▸ Provided records:

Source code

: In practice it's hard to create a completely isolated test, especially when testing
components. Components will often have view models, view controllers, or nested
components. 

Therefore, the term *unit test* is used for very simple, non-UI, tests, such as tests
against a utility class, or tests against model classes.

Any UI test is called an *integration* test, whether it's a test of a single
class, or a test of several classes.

* * *

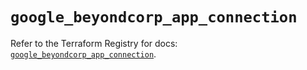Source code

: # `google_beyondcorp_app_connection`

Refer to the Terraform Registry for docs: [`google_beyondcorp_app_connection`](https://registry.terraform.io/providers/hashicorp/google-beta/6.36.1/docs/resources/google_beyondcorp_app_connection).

▸ Required action: In the entries above, restate word for word the lines between the one holding "especially when testing" and the one holding "class, or a test of several classes.", inclusive, and nothing besides.

▸ Solution to this exercise:
: In practice it's hard to create a completely isolated test, especially when testing
components. Components will often have view models, view controllers, or nested
components. 

Therefore, the term *unit test* is used for very simple, non-UI, tests, such as tests
against a utility class, or tests against model classes.

Any UI test is called an *integration* test, whether it's a test of a single
class, or a test of several classes.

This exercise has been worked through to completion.